Computer Science Department
School of Computer Science, Carnegie Mellon University
Hardware Support for Thread-Level Speculation
John Gregory Steffan
The basic idea behind the approach to thread-level speculation investigated in this dissertation is as follows. First, the compiler uses its global knowledge of control flow to decide how to break a program into speculative threads as well as transform and optimize the code for speculative execution; new architected instructions serve as the interface between software and hardware to manage this new form of parallel processing. Hardware support performs the run-time tasks of tracking data dependences between speculative threads, buffering speculative state from the regular memory system, and recovering from failed speculation. The hardware support for TLS presented in this dissertation is unique because it scales seamlessly both within and beyond chip boundaries---allowing this single unified design to apply to a wide variety of multithreaded processors and larger systems that use those processors as building blocks. Overall, this cooperative and unified approach has many advantages over previous approaches that focus on a specific scale of underlying architecture, or use either software or hardware in isolation.
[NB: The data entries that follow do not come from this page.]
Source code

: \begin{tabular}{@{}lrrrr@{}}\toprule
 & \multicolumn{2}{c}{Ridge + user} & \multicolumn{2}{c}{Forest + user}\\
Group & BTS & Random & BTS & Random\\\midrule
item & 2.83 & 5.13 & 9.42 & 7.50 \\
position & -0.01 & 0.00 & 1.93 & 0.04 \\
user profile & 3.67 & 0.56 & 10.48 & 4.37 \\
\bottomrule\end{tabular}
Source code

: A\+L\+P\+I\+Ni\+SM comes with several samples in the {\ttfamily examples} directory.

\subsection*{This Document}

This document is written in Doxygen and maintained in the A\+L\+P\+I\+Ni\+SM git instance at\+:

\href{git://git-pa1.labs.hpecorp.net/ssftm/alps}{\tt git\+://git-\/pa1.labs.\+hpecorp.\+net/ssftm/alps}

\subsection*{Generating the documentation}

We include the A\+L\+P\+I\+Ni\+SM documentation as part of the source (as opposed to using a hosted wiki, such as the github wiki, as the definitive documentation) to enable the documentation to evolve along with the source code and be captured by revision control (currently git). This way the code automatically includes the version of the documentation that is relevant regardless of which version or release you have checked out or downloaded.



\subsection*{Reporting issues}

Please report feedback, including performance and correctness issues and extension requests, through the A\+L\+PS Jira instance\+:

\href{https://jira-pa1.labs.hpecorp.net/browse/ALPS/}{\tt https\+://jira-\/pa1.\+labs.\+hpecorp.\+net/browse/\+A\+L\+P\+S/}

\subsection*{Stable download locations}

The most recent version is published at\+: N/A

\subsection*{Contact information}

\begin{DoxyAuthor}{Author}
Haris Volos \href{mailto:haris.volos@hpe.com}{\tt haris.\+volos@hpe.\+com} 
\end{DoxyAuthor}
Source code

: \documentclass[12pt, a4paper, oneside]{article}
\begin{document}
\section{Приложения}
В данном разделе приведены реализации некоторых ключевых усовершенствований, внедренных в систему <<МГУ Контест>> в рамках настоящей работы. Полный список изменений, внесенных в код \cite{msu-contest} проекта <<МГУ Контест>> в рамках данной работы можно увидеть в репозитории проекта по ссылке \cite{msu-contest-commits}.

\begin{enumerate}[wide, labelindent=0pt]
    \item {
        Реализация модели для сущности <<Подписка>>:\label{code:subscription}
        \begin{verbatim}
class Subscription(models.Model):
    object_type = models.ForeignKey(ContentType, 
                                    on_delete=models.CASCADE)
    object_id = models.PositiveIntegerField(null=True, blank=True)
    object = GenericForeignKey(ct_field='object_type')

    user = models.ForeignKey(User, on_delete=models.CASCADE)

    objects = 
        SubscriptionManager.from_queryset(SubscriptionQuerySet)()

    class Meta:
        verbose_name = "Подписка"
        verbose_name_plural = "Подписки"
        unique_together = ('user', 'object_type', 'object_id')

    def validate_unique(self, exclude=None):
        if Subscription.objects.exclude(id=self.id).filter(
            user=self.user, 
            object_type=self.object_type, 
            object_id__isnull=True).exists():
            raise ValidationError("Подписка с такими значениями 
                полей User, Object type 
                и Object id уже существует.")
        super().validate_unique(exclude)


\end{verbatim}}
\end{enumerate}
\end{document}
This dissertation: (i) defines the roles of compiler and hardware support for TLS, as well as the interface between them; (ii) presents the design and evaluation of a unified mechanism for supporting thread-level speculation which can handle arbitrary memory access patterns and which is appropriate for any scale of architecture with parallel threads; (iii) provides a comprehensive evaluation of techniques for enhancing value communication between speculative threads, and quantifies the impact of compiler optimization on these techniques. All proposed mechanisms and techniques are evaluated in detail using a fully-automatic, feedback-directed compilation infrastructure and a realistic simulation platform. For the regions of code that are speculatively parallelized by the compiler and executed on the baseline hardware support, the performance of two of 15 general-purpose applications studied improves by more than twofold and nine others by more than 25%, and the performance of four of the six numeric applications studied improves by more than twofold, and the other two by more than 60%---confirming TLS as a promising way to exploit the naturally-multithreaded processing resources of future computer systems.